アズラート軍の取り調べを行っていた際に聞いた話だそうだ。
アズラートが私の周りを嗅ぎまわってた時、ヘンネルベリから接触してきた男がいたとのこと。
その男は王族を名乗っていたとのこと。
アズラートのヘンネルベリ侵攻を支持し、現国王を退けた後にはアズラートに便宜を図る見返りに国王にする約束がされていたこと。
ランスと名乗り、クロラントにいるとのこと。
「ジャルフィー殿下では」
「そうであってほしくはないが」
「調べてみますか」
「他の者には頼めないからな」
私はジャルフィー殿下の魔力パターンは知っています。クロラントにいるのであれば捜すことは簡単でしょう。
問題は見つけた後です。正直、話はしたくありません。でも連れて帰らなければなりませんよね。
眠らせて連れて帰ることにしましょうか。
**********(side ジャルフィー)
「何だって?アズラートの連中、しくじったのか。使えない奴等め」
「どうやらそのようです。先ほどフロンティーネから戻ってきたものが言っておりました」
「どうだったんだ。少しぐらいは損害を与えられたのか」
「いえ、フロンティーネは無傷なようです。

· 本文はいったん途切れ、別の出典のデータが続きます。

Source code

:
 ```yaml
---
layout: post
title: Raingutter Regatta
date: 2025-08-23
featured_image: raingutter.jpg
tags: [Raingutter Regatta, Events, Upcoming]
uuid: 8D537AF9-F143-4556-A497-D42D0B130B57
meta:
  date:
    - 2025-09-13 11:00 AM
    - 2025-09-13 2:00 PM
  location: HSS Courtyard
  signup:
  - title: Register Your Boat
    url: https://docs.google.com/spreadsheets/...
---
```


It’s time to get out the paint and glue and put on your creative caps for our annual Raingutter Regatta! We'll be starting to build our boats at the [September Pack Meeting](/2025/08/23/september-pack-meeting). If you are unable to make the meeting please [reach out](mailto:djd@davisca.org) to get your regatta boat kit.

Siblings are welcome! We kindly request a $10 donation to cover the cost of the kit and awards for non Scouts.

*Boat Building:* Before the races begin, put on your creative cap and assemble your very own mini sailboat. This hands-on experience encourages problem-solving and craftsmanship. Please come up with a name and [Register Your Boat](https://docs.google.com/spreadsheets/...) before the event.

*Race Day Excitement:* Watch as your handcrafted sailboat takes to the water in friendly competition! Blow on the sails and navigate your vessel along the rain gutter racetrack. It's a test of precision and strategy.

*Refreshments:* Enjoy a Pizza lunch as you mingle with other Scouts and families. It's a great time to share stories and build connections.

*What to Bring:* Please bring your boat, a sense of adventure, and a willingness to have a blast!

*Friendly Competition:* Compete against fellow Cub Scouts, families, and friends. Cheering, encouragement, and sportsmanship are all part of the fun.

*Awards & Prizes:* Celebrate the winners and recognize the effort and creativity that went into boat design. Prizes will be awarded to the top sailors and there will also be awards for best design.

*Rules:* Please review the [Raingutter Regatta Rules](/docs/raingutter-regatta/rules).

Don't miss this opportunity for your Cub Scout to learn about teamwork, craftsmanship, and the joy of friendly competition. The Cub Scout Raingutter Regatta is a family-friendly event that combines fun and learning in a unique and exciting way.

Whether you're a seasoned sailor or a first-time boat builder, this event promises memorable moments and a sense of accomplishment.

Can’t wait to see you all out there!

アズラート軍はメラル川を越えられなかったようです」
「馬鹿な!アズラートは5万出すって言ってたんだぞ」
「フロンティーネ、いえ王国もそれなりに出していたようです。南部と西部が東部に合流したようですし、北部も王都入りしていました。他にも諸侯軍などが動いたようですが……」
「だがフロンティーネには入っていないのだろう」
「はい」
「まぁいい。奴らが使えなかったことだけは分かった」
「殿下、これからどうしますか」
「もうしばらくここにいても問題なかろう」
「万が一、奴等から殿下のことが知れたら……」
「うむ……可能性はあるか」
「早いうちにここを離れた方が良いかと」
「そうだな。離れる準備をしよう」
『俺の計画が台無しになってしまったではないか、無能な奴らめ。奴らと組む必要はなかったのか?いや、俺には今後ろ盾が少ないからな。まぁいい、過ぎたことだ。次の計画を練らないとな』
**********
『見つけたっ!』
クロラントに入った私はジャルフィー殿下の探索を行いました。クロラントも広いので、いろいろなところで探しました。反応があったのは街の西側、高級住宅街でした。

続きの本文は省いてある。